BÖLÜM 5: DOĞRULAR VE YANLIŞLAR

354 28 12
                                    





Bölüm 5: DOĞRULAR VE YANLIŞLAR


Yıllar önce,

Hayat, doğrularımız ve yanlışlarımızın var ettiği bir yoldu. O yolun nereye varacağına beraber yürüdüğün insanlar ile karar verirsin diye düşünürdüm hep.

Yıllar önce, ''Kendi doğrularımızın bize çizdiği bir hayat vardır.'' demişti bir gün babam, elindeki kitabı yanına koyarken anneme.

Annem ise babama bakmış, ''Senin doğruların ne peki?'' diye sormuştu, yüzünde oluşan mağrur gülümsemesiyle.

Kapının pervazından onları izlerken babamın anneme yaklaştığını, bakışları ondayken ''Bilmiyorum ama hayatım sensin, bunu çok iyi biliyorum.'' diye cevap verdiğini duymuştum.

Babamın annemi öpmeye başladığı an ise kapının yanından ayrılıp koşarak aralarına girmiştim. İkisinin beni de öpmesini istediğimde beş yaşında bir kız çocuğuydum.

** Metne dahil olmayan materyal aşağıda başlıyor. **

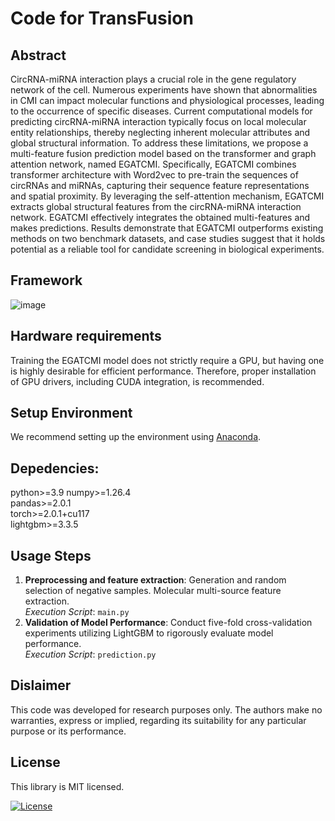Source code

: # Code for TransFusion
## Abstract
CircRNA-miRNA interaction plays a crucial role in the gene regulatory network of the cell. Numerous experiments have shown that abnormalities in CMI can impact molecular functions and physiological processes, leading to the occurrence of specific diseases. Current computational models for predicting circRNA-miRNA interaction typically focus on local molecular entity relationships, thereby neglecting inherent molecular attributes and global structural information. To address these limitations, we propose a multi-feature fusion prediction model based on the transformer and graph attention network, named EGATCMI. Specifically, EGATCMI combines transformer architecture with Word2vec to pre-train the sequences of circRNAs and miRNAs, capturing their sequence feature representations and spatial proximity. By leveraging the self-attention mechanism, EGATCMI extracts global structural features from the circRNA-miRNA interaction network. EGATCMI effectively integrates the obtained multi-features and makes predictions. Results demonstrate that EGATCMI outperforms existing methods on two benchmark datasets, and case studies suggest that it holds potential as a reliable tool for candidate screening in biological experiments.
## Framework
![image](workflow.png)
## Hardware requirements
Training the EGATCMI model does not strictly require a GPU, but having one is highly desirable for efficient performance. Therefore, proper installation of GPU drivers, including CUDA integration, is recommended.
## Setup Environment
We recommend setting up the environment using [Anaconda](https://docs.anaconda.com/anaconda/install/index.html).
## Depedencies:
python>=3.9
numpy>=1.26.4  
pandas>=2.0.1  
torch>=2.0.1+cu117  
lightgbm>=3.3.5  
## Usage Steps
1. **Preprocessing and feature extraction**: Generation and random selection of negative samples.  Molecular multi-source feature extraction.  
   *Execution Script*: `main.py`
2. **Validation of Model Performance**: Conduct five-fold cross-validation experiments utilizing LightGBM to rigorously evaluate model performance.  
   *Execution Script*: `prediction.py`
## Dislaimer
This code was developed for research purposes only. The authors make no warranties, express or implied, regarding its suitability for any particular purpose or its performance.
## License
This library is MIT licensed.

<a href="https://github.com/591286260/EGATCMI/blob/main/LICENSE"><img src="https://img.shields.io/npm/l/heroicons.svg" alt="License"></a>
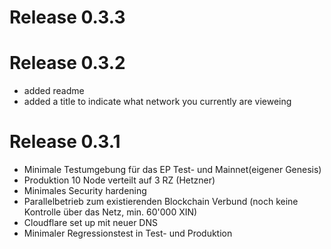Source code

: # Release 0.3.3

# Release 0.3.2
- added readme
- added a title to indicate what network you currently are vieweing

# Release 0.3.1
- Minimale Testumgebung  für das EP  Test- und Mainnet(eigener Genesis)
- Produktion 10 Node verteilt auf 3 RZ (Hetzner)
- Minimales Security hardening 
- Parallelbetrieb zum existierenden Blockchain Verbund (noch keine Kontrolle über das Netz, min. 60'000 XIN)
- Cloudflare set up mit neuer DNS
- Minimaler Regressionstest in Test- und Produktion
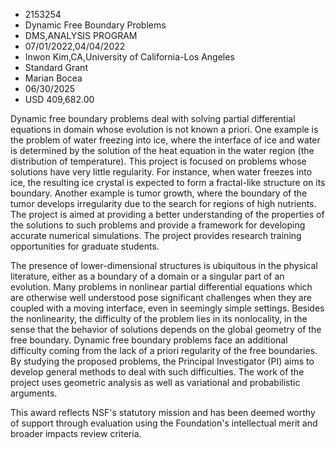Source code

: 
* 2153254
* Dynamic Free Boundary Problems
* DMS,ANALYSIS PROGRAM
* 07/01/2022,04/04/2022
* Inwon Kim,CA,University of California-Los Angeles
* Standard Grant
* Marian Bocea
* 06/30/2025
* USD 409,682.00

Dynamic free boundary problems deal with solving partial differential equations
in domain whose evolution is not known a priori. One example is the problem of
water freezing into ice, where the interface of ice and water is determined by
the solution of the heat equation in the water region (the distribution of
temperature). This project is focused on problems whose solutions have very
little regularity. For instance, when water freezes into ice, the resulting ice
crystal is expected to form a fractal-like structure on its boundary. Another
example is tumor growth, where the boundary of the tumor develops irregularity
due to the search for regions of high nutrients. The project is aimed at
providing a better understanding of the properties of the solutions to such
problems and provide a framework for developing accurate numerical simulations.
The project provides research training opportunities for graduate students.

The presence of lower-dimensional structures is ubiquitous in the physical
literature, either as a boundary of a domain or a singular part of an evolution.
Many problems in nonlinear partial differential equations which are otherwise
well understood pose significant challenges when they are coupled with a moving
interface, even in seemingly simple settings. Besides the nonlinearity, the
difficulty of the problem lies in its nonlocality, in the sense that the
behavior of solutions depends on the global geometry of the free boundary.
Dynamic free boundary problems face an additional difficulty coming from the
lack of a priori regularity of the free boundaries. By studying the proposed
problems, the Principal Investigator (PI) aims to develop general methods to
deal with such difficulties. The work of the project uses geometric analysis as
well as variational and probabilistic arguments.

This award reflects NSF's statutory mission and has been deemed worthy of
support through evaluation using the Foundation's intellectual merit and broader
impacts review criteria.
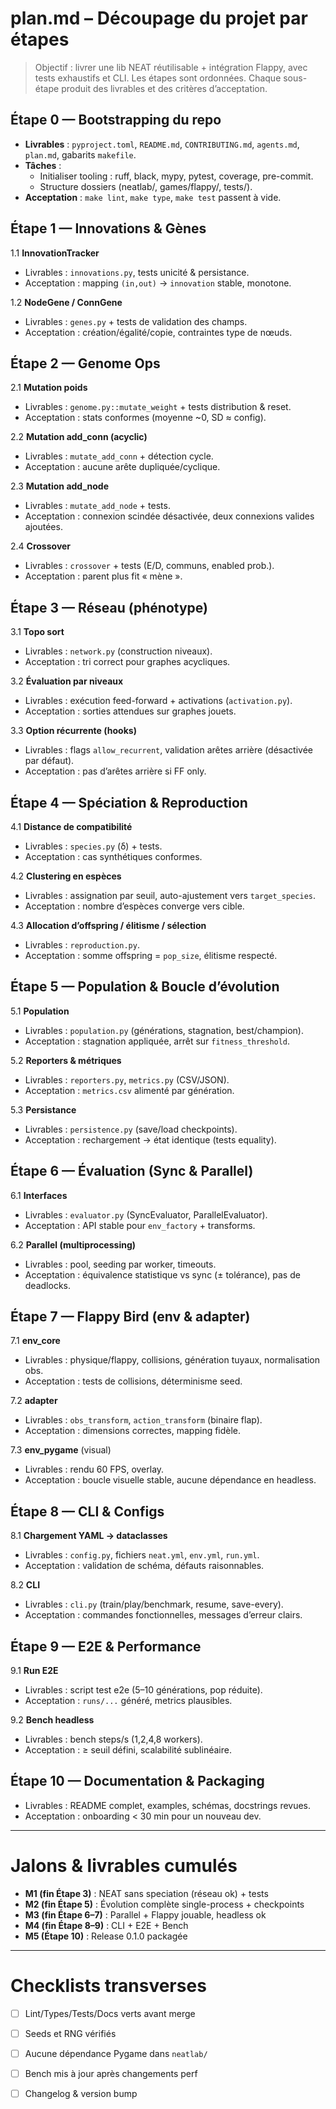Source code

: # plan.md – Découpage du projet par étapes

> Objectif : livrer une lib NEAT réutilisable + intégration Flappy, avec tests exhaustifs et CLI. Les étapes sont ordonnées. Chaque sous-étape produit des livrables et des critères d’acceptation.

## Étape 0 — Bootstrapping du repo
- **Livrables** : `pyproject.toml`, `README.md`, `CONTRIBUTING.md`, `agents.md`, `plan.md`, gabarits `makefile`.
- **Tâches** :
  - Initialiser tooling : ruff, black, mypy, pytest, coverage, pre-commit.
  - Structure dossiers (neatlab/, games/flappy/, tests/).
- **Acceptation** : `make lint`, `make type`, `make test` passent à vide.

## Étape 1 — Innovations & Gènes
1.1 **InnovationTracker**
- Livrables : `innovations.py`, tests unicité & persistance.
- Acceptation : mapping `(in,out)` → `innovation` stable, monotone.

1.2 **NodeGene / ConnGene**
- Livrables : `genes.py` + tests de validation des champs.
- Acceptation : création/égalité/copie, contraintes type de nœuds.

## Étape 2 — Genome Ops
2.1 **Mutation poids**
- Livrables : `genome.py::mutate_weight` + tests distribution & reset.
- Acceptation : stats conformes (moyenne ~0, SD ≈ config).

2.2 **Mutation add_conn (acyclic)**
- Livrables : `mutate_add_conn` + détection cycle.
- Acceptation : aucune arête dupliquée/cyclique.

2.3 **Mutation add_node**
- Livrables : `mutate_add_node` + tests.
- Acceptation : connexion scindée désactivée, deux connexions valides ajoutées.

2.4 **Crossover**
- Livrables : `crossover` + tests (E/D, communs, enabled prob.).
- Acceptation : parent plus fit « mène ».

## Étape 3 — Réseau (phénotype)
3.1 **Topo sort**
- Livrables : `network.py` (construction niveaux).
- Acceptation : tri correct pour graphes acycliques.

3.2 **Évaluation par niveaux**
- Livrables : exécution feed-forward + activations (`activation.py`).
- Acceptation : sorties attendues sur graphes jouets.

3.3 **Option récurrente (hooks)**
- Livrables : flags `allow_recurrent`, validation arêtes arrière (désactivée par défaut).
- Acceptation : pas d’arêtes arrière si FF only.

## Étape 4 — Spéciation & Reproduction
4.1 **Distance de compatibilité**
- Livrables : `species.py` (δ) + tests.
- Acceptation : cas synthétiques conformes.

4.2 **Clustering en espèces**
- Livrables : assignation par seuil, auto-ajustement vers `target_species`.
- Acceptation : nombre d’espèces converge vers cible.

4.3 **Allocation d’offspring / élitisme / sélection**
- Livrables : `reproduction.py`.
- Acceptation : somme offspring = `pop_size`, élitisme respecté.

## Étape 5 — Population & Boucle d’évolution
5.1 **Population**
- Livrables : `population.py` (générations, stagnation, best/champion).
- Acceptation : stagnation appliquée, arrêt sur `fitness_threshold`.

5.2 **Reporters & métriques**
- Livrables : `reporters.py`, `metrics.py` (CSV/JSON).
- Acceptation : `metrics.csv` alimenté par génération.

5.3 **Persistance**
- Livrables : `persistence.py` (save/load checkpoints).
- Acceptation : rechargement → état identique (tests equality).

## Étape 6 — Évaluation (Sync & Parallel)
6.1 **Interfaces**
- Livrables : `evaluator.py` (SyncEvaluator, ParallelEvaluator).
- Acceptation : API stable pour `env_factory` + transforms.

6.2 **Parallel (multiprocessing)**
- Livrables : pool, seeding par worker, timeouts.
- Acceptation : équivalence statistique vs sync (± tolérance), pas de deadlocks.

## Étape 7 — Flappy Bird (env & adapter)
7.1 **env_core**
- Livrables : physique/flappy, collisions, génération tuyaux, normalisation obs.
- Acceptation : tests de collisions, déterminisme seed.

7.2 **adapter**
- Livrables : `obs_transform`, `action_transform` (binaire flap).
- Acceptation : dimensions correctes, mapping fidèle.

7.3 **env_pygame** (visual)
- Livrables : rendu 60 FPS, overlay.
- Acceptation : boucle visuelle stable, aucune dépendance en headless.

## Étape 8 — CLI & Configs
8.1 **Chargement YAML → dataclasses**
- Livrables : `config.py`, fichiers `neat.yml`, `env.yml`, `run.yml`.
- Acceptation : validation de schéma, défauts raisonnables.

8.2 **CLI**
- Livrables : `cli.py` (train/play/benchmark, resume, save-every).
- Acceptation : commandes fonctionnelles, messages d’erreur clairs.

## Étape 9 — E2E & Performance
9.1 **Run E2E**
- Livrables : script test e2e (5–10 générations, pop réduite).
- Acceptation : `runs/...` généré, metrics plausibles.

9.2 **Bench headless**
- Livrables : bench steps/s (1,2,4,8 workers).
- Acceptation : ≥ seuil défini, scalabilité sublinéaire.

## Étape 10 — Documentation & Packaging
- Livrables : README complet, examples, schémas, docstrings revues.
- Acceptation : onboarding < 30 min pour un nouveau dev.

---

# Jalons & livrables cumulés
- **M1 (fin Étape 3)** : NEAT sans speciation (réseau ok) + tests
- **M2 (fin Étape 5)** : Évolution complète single-process + checkpoints
- **M3 (fin Étape 6–7)** : Parallel + Flappy jouable, headless ok
- **M4 (fin Étape 8–9)** : CLI + E2E + Bench
- **M5 (Étape 10)** : Release 0.1.0 packagée

---

# Checklists transverses
- [ ] Lint/Types/Tests/Docs verts avant merge
- [ ] Seeds et RNG vérifiés
- [ ] Aucune dépendance Pygame dans `neatlab/`
- [ ] Bench mis à jour après changements perf
- [ ] Changelog & version bump

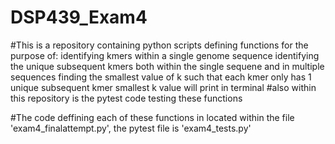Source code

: # DSP439_Exam4
#This is a repository containing python scripts defining functions for the purpose of:
	identifying kmers within a single genome sequence
	identifying the unique subsequent kmers both within the single sequene and in multiple sequences
	finding the smallest value of k such that each kmer only has 1 unique subsequent kmer
		smallest k value will print in terminal
#also within this repository is the pytest code testing these functions

#The code deffining each of these functions in located within the file 'exam4_finalattempt.py', the pytest file is 'exam4_tests.py'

Altı yaşında, babama sormuştum. ''Hani hayatın annemdi?''

Bakışları bana çevrilirken oturduğu koltuktan kalkmamış, beni hep kollarına alıp sarmaladığı gibi sarılmamıştı. ''Doğruların hayatını, yanlışların seni var eder. Ben, kendi hayatımdan bile üstünüm.'' demişti bana, sanki karşısında altı yaşında kendi kızı değil, bir düşmanı varmış gibi bakarken. İlk defa babamdan korktuğumu hissettiğim an, o andı.

Yıllar geçmişti, şimdi yirmi iki yaşındaydım ama hala gözümü kapattığımda babamın o yakıcı bakışlarını hissediyordum. Büyümüştüm ama çocukluğumun korkusunu içimde taşıyordum.

En kötüsü, çocukluğumun pişmanlığını da içimde taşıyordum. Keşke diyordum, o gün annemle babamın aralarına girmeseydim. Keşke o gün, babamın annemi sevmesine izin verseydim.

Keşke, çocukluğumu bu kadar erken kaybetmeseydim.


Düşüncelerim gelen mesaj sesiyle bölünürken bakışlarım telefonuma kaydı. Turna'nın eve geçtiğini haber veren mesajını gördüm, Yakut ve Sigfredo ile buluşmak için eski liseme gidiyordum.

Kamera kayıtlarına akşam vakti girip bakmaktansa sanki normal bir ziyaretmiş gibi yapıp çocuklar okuldayken dikkat çekmeden halletmek istemişti ikisi de. Ben de bunu mantıklı bulmuş, kimseyi şüphelendirmeye gerek olmadığını düşünmüştüm.

Okula yaklaşmamla Beyoğlu'nun tanıdık kafelerinden geçerken yüzümde buralarda çok koşturduğumuzu hatırladığım anlardan kalma bir mutluluk vardı.

Bakışlarım, okulun öğrenciler kaçmasın diye kapalı olan kapısının biraz uzağına kaydı. Sigfredo ve Yakut'un birbirleriyle konuştuklarını görmemle onları dikkatle incelerken, ikisinin de siyah kabanına düşen beyazlıktan karın başladığını anladım.

Ben de boynumdaki atkıma daha sıkı sarılıp onların yanına doğru ilerledim. Gergindim.

Önce Yakut'un bakışı Sigfredo'nun üstünden bana çevrildi, Sigfredo da onun baktığı yere bakmak için arkasını döndü. Beni görmesiyle elindeki sigaradan son bir nefes çekip söndürürken, gerginliğini bastırmaya çalışır gibi gülümsedi.